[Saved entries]
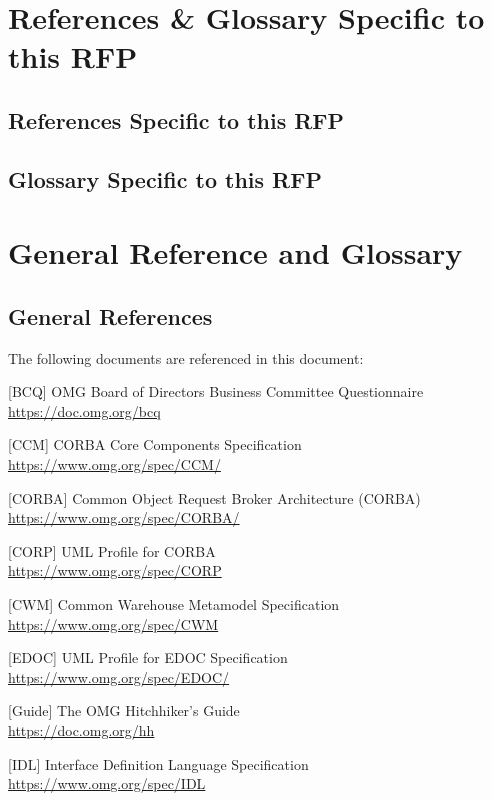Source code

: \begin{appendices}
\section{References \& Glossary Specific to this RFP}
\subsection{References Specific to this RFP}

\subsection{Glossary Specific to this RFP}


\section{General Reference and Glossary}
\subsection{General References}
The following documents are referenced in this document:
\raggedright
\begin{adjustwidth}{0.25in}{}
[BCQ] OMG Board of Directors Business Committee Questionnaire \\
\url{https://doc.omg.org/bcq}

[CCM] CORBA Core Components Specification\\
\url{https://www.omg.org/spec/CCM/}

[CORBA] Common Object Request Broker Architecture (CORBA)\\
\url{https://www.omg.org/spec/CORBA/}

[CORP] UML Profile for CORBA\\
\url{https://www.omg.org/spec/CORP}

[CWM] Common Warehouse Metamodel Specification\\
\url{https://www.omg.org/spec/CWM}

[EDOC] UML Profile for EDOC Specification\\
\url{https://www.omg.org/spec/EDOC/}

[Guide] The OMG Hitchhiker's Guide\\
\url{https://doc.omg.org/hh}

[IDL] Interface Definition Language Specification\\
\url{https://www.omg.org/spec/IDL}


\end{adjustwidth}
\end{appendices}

Problem
Go line by line through the records above and copy each one containing "https".

Response area
\url{https://doc.omg.org/bcq}
\url{https://www.omg.org/spec/CCM/}
\url{https://www.omg.org/spec/CORBA/}
\url{https://www.omg.org/spec/CORP}
\url{https://www.omg.org/spec/CWM}
\url{https://www.omg.org/spec/EDOC/}
\url{https://doc.omg.org/hh}
\url{https://www.omg.org/spec/IDL}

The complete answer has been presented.